World Economy
0

Traders Fear Hard Landing in emerging markets

ETFs don’t have the option of holding cash.ETFs don’t have the option of holding cash.

The rapid growth of a BlackRock Inc. exchange-traded fund that tracks emerging-market debt is causing jitters among investors.

The iShares JP Morgan EM Local Government Bond ETF, ticker IEML, has doubled in size this year, mopping up more than $3 billion of inflows as investors reach for average yields as high as 4.7% in developing economies. The risk is that if the carry trade unwinds, as tends to happen eventually, investors could race for the exits all at once and send the fund tumbling, Bloomberg reported.

In finance speak, the “carry” of an asset is the return obtained from holding it. So a carry trade involves buying a currency and “carrying” it until you make a profit.

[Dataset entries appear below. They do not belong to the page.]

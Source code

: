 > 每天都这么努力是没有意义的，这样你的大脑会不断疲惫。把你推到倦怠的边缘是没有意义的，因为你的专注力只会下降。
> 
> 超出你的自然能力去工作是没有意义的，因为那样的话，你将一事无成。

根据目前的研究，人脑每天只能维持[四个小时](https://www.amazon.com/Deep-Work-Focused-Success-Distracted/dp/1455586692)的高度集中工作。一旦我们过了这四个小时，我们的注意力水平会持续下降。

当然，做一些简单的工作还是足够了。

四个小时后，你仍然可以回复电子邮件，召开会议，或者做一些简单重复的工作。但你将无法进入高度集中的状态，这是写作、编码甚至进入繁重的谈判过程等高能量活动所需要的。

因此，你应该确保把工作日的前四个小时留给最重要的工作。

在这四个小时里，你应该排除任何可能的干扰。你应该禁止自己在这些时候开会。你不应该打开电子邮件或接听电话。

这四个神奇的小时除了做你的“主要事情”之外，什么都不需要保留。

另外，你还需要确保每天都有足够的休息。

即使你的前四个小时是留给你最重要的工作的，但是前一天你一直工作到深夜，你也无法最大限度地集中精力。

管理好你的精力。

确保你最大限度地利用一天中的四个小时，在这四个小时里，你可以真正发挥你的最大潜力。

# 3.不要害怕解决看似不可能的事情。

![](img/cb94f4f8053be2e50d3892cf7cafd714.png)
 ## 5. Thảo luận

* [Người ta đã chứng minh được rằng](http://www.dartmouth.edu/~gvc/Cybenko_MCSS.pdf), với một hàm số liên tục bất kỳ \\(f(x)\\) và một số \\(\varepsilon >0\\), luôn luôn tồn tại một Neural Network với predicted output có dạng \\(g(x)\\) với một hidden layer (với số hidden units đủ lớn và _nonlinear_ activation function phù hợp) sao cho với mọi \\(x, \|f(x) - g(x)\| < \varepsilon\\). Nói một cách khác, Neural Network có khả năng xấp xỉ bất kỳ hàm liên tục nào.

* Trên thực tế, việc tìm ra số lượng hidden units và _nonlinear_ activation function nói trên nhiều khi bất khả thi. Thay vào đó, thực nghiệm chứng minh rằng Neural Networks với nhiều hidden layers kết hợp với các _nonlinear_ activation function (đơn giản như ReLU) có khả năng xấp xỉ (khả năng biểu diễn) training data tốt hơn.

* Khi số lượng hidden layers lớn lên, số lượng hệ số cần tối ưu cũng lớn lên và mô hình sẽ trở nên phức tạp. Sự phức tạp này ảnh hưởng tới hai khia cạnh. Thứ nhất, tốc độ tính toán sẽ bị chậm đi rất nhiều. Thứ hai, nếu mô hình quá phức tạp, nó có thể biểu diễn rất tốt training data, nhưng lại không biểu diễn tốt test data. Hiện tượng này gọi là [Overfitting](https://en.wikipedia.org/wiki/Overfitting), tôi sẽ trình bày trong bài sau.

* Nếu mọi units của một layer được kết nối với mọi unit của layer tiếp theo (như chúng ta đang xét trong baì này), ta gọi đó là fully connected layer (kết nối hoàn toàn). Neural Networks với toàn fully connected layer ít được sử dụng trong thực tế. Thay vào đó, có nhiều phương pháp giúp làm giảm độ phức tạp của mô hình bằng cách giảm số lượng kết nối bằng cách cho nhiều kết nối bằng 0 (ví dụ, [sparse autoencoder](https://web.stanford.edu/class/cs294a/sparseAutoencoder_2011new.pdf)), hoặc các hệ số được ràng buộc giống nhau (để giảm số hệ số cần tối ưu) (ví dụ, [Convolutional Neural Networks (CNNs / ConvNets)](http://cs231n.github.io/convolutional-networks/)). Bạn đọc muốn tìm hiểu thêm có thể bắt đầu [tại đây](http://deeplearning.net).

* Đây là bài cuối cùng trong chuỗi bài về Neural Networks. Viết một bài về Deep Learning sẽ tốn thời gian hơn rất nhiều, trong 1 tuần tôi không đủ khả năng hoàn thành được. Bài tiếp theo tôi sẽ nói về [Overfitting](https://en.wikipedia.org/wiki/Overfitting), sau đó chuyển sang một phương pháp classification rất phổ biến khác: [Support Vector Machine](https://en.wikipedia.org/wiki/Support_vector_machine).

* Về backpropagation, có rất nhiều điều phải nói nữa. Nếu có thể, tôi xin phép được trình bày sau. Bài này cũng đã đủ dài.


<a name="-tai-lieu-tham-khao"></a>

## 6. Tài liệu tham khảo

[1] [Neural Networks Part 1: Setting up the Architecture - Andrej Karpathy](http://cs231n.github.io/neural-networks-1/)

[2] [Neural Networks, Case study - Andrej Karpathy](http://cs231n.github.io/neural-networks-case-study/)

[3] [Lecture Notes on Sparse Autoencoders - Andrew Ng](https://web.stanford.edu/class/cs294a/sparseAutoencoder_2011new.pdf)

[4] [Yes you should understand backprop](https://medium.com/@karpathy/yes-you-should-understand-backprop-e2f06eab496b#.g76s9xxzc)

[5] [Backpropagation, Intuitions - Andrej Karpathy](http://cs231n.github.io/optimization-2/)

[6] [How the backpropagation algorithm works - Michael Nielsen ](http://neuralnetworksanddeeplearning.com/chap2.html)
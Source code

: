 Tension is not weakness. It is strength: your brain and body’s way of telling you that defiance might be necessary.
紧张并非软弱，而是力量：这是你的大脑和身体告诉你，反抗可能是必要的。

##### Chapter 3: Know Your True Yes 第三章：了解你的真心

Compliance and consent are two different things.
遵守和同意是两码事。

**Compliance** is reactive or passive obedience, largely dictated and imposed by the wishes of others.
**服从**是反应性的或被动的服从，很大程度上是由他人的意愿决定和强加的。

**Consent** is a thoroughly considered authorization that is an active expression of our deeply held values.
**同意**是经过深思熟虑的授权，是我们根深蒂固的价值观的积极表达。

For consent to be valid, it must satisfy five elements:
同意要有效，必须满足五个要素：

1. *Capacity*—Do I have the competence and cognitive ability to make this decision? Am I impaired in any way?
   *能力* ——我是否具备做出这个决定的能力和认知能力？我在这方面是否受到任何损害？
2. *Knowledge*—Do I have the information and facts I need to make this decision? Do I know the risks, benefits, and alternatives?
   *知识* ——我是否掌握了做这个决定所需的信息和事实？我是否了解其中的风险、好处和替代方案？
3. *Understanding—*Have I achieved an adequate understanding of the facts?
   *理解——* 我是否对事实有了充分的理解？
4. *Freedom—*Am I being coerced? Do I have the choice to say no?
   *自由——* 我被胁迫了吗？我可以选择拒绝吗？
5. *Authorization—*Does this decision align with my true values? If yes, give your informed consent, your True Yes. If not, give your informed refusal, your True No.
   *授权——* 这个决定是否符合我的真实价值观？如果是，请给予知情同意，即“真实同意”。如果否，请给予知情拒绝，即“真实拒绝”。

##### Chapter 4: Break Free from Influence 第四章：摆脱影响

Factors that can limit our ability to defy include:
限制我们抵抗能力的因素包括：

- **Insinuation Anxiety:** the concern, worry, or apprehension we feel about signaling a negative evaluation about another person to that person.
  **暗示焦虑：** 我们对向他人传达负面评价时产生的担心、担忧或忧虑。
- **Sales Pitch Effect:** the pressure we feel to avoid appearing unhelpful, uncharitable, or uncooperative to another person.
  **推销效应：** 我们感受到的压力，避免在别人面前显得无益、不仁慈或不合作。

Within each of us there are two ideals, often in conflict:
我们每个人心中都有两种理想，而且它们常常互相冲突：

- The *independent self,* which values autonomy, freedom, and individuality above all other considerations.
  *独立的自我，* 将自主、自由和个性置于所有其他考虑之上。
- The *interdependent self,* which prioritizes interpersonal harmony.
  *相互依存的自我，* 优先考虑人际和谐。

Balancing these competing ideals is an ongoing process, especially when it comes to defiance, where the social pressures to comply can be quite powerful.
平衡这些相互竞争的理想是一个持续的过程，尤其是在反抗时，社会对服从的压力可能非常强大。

“That’s something that keeps me awake at night,” said Remi Olu-Pitan, an investor in Schroder Investment Management’s £96.2 billion ($125 billion) multi-asset division in London. “If there is any tantrum or any crisis, that money will flow out. The problem is that the door through which everyone tries to get out is quite small.”

ETFs, which passively track indexes for a fraction of the cost of mutual funds allowing investors to gain easy and cheap exposure to a market, have been criticized for creating bubble-like conditions in less liquid markets. Combine that with an asset class that is prone to mass outflows amid sudden sea changes in sentiment and you could get a potentially toxic situation, according to David Hauner, a strategist at Bank of America Merrill Lynch in London.

Unlike emerging-market mutual funds, ETFs don’t have the option of holding cash, so if they get outflows, they have to sell the underlying bonds in the index they track. And when they sell, they don’t pick the riskiest or most liquid markets first, but a slice of the entire underlying index. Since the index has a cap for the biggest markets, smaller, less liquid markets are over-represented, which can exacerbate losses, according to Hauner.

“If and when there will be a major selloff, which I’m not predicting for the time being, then the fact that the share of this ETF is bigger will be an issue,” Hauner said. “It hasn’t been tested. The share that ETFs hold of the total local-currency bond market is significantly higher now than it was during the taper tantrum.”

ETFs are too small to be a driver for the market, a BlackRock spokesperson said in an emailed response to questions. The fund manager estimates that ETFs account for less than 1% of the global bond market, and less than 2% of debt in emerging markets.

Still, as a proportion of the $400 billion invested in emerging-market bond funds, the share of ETFs is closer to 12%, and it’s increasing every year, according to data compiled by Bloomberg.